## Saturday, June 03, 2006

### Szemeredi's theorem

Szemeredi's theorem on arithmetic progressions is one of the great triumphs of the "Hungarian approach" to mathematics: pose very difficult problems, and let deep results, connections between different areas of math, and applications, come out as byproducts of the search for a solution.

(Tim Gowers's essay The two cultures of mathematics discusses brilliantly this "problem solving" way of doing math, as distinct from the "theory building" way.)

Some of the math surrounding Szemeredi's theorem has found applications in property testing, in PCP constructions, and in extractor constructions, and more future applications are likely. Besides, it is truly beautiful (and somewhat accessible) math. It can be a lot of fun for a computer scientist to delve into this literature.

In telling the story of Szemeredi's theorem, one usually starts from Van der Waerden's 1927 theorem that, no matter how you color the integers with a finite number of colors, there are arbitrarily long monochromatic arithmetic progressions. (An aritmetic progression is a sequence of the form a,a+b,a+2b,...,a+kb,....) In a more quantitative form, the theorem says that for every constants c,k there is an N(c,k) such that for every N>N(c,k), no matter how we color the integers {1,...,N} with c colors, there will be a monochromatic arithmetic progression of length k.

In 1936, Erdos and Turan conjectured that the coloring in Van der Waerden's theorem was just a "distraction," and that the "true reason" why the theorem is true is that every dense enough set of integers (in particular, the largest color class in Van der Waerden's theorem) must contain long arithmetic progressions. Specifically, they conjectured that for every density 0 < d <1 and every integer k there is an N(d,k) such that every subset A of {1,...,N} of cardinality dN contains a length-k arithmetic progression, provided N> N(d,k).

This conjecture became one of the great unsolved problems in Ramsey theory. In 1953, Roth proved the k=3 case of the Erdos-Turan conjecture. In Roth's proof, N(d,3) is doubly exponential in 1/d. In other words, Roth proves that a subset of {1,...,N} containing at least about N/log log N elements must contain a length-3 progression. The proof is analytical, and uses Fourier analysis. (Or the "circle method" as number theorists say.)

It was only in 1974 that Szemeredi proved the Erdos-Turan conjecture in the general case, and this is the result that is now known as Szemeredi's Theorem. Szemeredi's proof is combinatorial, and works via a reduction to a graph-theoretic problem. The Szemeredi regularity Lemma, that has several applications in computer science, is part of the proof. The value of even N(d,4) is a tower of exponentials in Szemeredi's proof; one only gets that a subset of {1,...,N} of size about N/log* log* n must contain a length-4 progression.

In 1977 Furstemberg found a completely different proof.

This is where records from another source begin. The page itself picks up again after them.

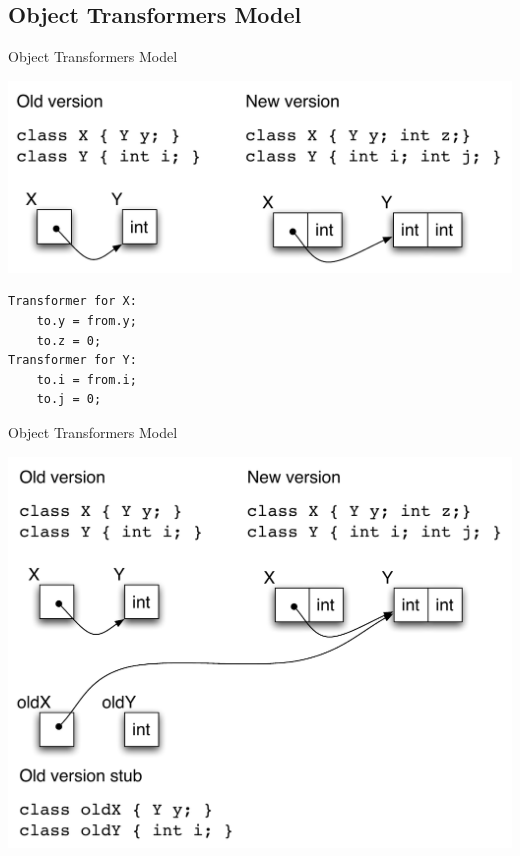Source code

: \subsection{Object Transformers Model}

\begin{frame}[t,fragile]{Object Transformers Model}%
\begin{center}
\includegraphics[scale=0.5]{images/object-transformers-model-example}
\end{center}
\begin{center}
\begin{minipage}{0.4\textwidth}
\begin{lstlisting}[frame=single]
Transformer for X:
    to.y = from.y;
    to.z = 0;
Transformer for Y:
    to.i = from.i;
    to.j = 0;
\end{lstlisting}
\end{minipage}
\end{center}
\end{frame}

\begin{frame}[t,fragile]{Object Transformers Model}%
\begin{center}
\includegraphics[scale=0.5]{images/object-transformers-model-example-1}
\end{center}
\end{frame}


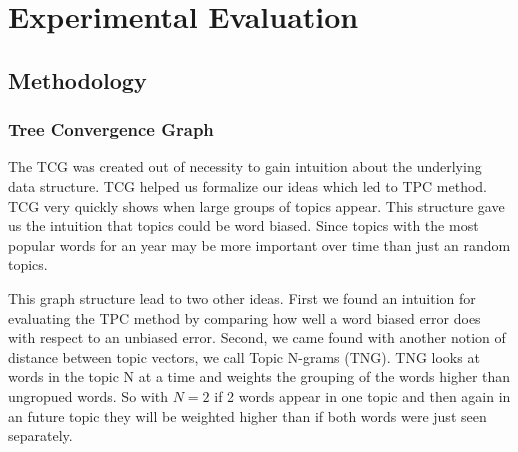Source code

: \documentclass[conference]{IEEEtran}
\begin{document}

\section{Experimental Evaluation}


\subsection{Methodology}

\subsubsection{Tree Convergence Graph}
The TCG was created out of necessity to gain intuition about the underlying data structure. TCG helped us formalize our ideas which led to TPC method. TCG very quickly shows when large groups of topics appear. This structure gave us the intuition that topics could be word biased. Since topics with the most popular words for an year may be more important over time than just an random topics.     

This graph structure lead to two other ideas. First we found an intuition for evaluating the TPC method by comparing how well a word biased error does with respect to an unbiased error. Second, we came found with another notion of distance between topic vectors, we call Topic N-grams (TNG). TNG looks at words in the topic N at a time and weights the grouping of the words higher than ungropued words. So with $N=2$ if 2 words appear in one topic and then again in an future topic they will be weighted higher than if both words were just seen separately.
\end{document}

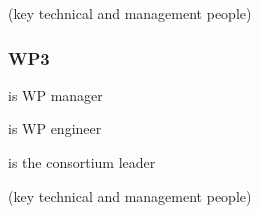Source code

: 


 (key technical and management people)


\subsubsection{WP3}

 is WP manager

 is WP engineer

 is the consortium leader

 (key technical and management people)



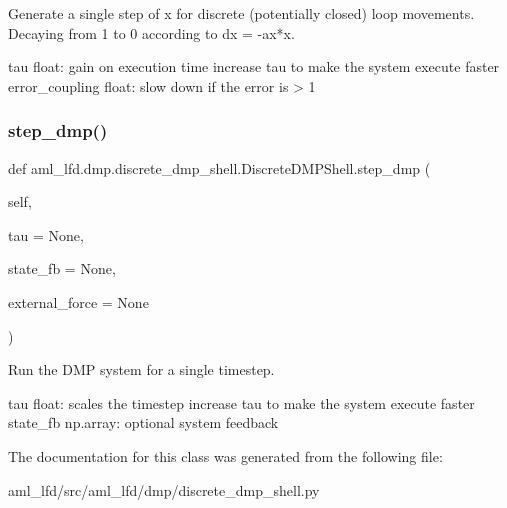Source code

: \begin{DoxyVerb}Generate a single step of x for discrete
(potentially closed) loop movements. 
Decaying from 1 to 0 according to dx = -ax*x.

tau float: gain on execution time
   increase tau to make the system execute faster
error_coupling float: slow down if the error is > 1
\end{DoxyVerb}
 \hypertarget{classaml__lfd_1_1dmp_1_1discrete__dmp__shell_1_1_discrete_d_m_p_shell_a198fd652ccf7f3d54a77361f521ca3ae}{}\label{classaml__lfd_1_1dmp_1_1discrete__dmp__shell_1_1_discrete_d_m_p_shell_a198fd652ccf7f3d54a77361f521ca3ae} 
\subsubsection{\texorpdfstring{step\+\_\+dmp()}{step\_dmp()}}
{\footnotesize\ttfamily def aml\+\_\+lfd.\+dmp.\+discrete\+\_\+dmp\+\_\+shell.\+Discrete\+D\+M\+P\+Shell.\+step\+\_\+dmp (\begin{DoxyParamCaption}\item[{}]{self,  }\item[{}]{tau = {\ttfamily None},  }\item[{}]{state\+\_\+fb = {\ttfamily None},  }\item[{}]{external\+\_\+force = {\ttfamily None} }\end{DoxyParamCaption})}

\begin{DoxyVerb}Run the DMP system for a single timestep.

       tau float: scales the timestep
  increase tau to make the system execute faster
       state_fb np.array: optional system feedback
\end{DoxyVerb}
 

The documentation for this class was generated from the following file\+:\begin{DoxyCompactItemize}
\item 
aml\+\_\+lfd/src/aml\+\_\+lfd/dmp/discrete\+\_\+dmp\+\_\+shell.\+py\end{DoxyCompactItemize}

He proved a "transfer theorem" showing that results about arithmetic progressions (and other related structures) can be derived from statements about certain continous objects, and then he proved the continous statements by "standard methods" in Ergodic Theory. The transfer theorem uses a result that requires the Axiom of Choice and so, while the proof establishes that finite values of N(d,k) exist, it is impossible, even in principle, to extract any quantitative bound.

Quantitative bounds are important because of the long-standing (and recently solved) question of whether the primes contain arbitrarily long arithmetic progressions. If one could show that a subset of {1,...,N} of size about N/log N contains long arithmetic progressions, then the result for the primes follows purely from the fact that the set of primes is dense enough.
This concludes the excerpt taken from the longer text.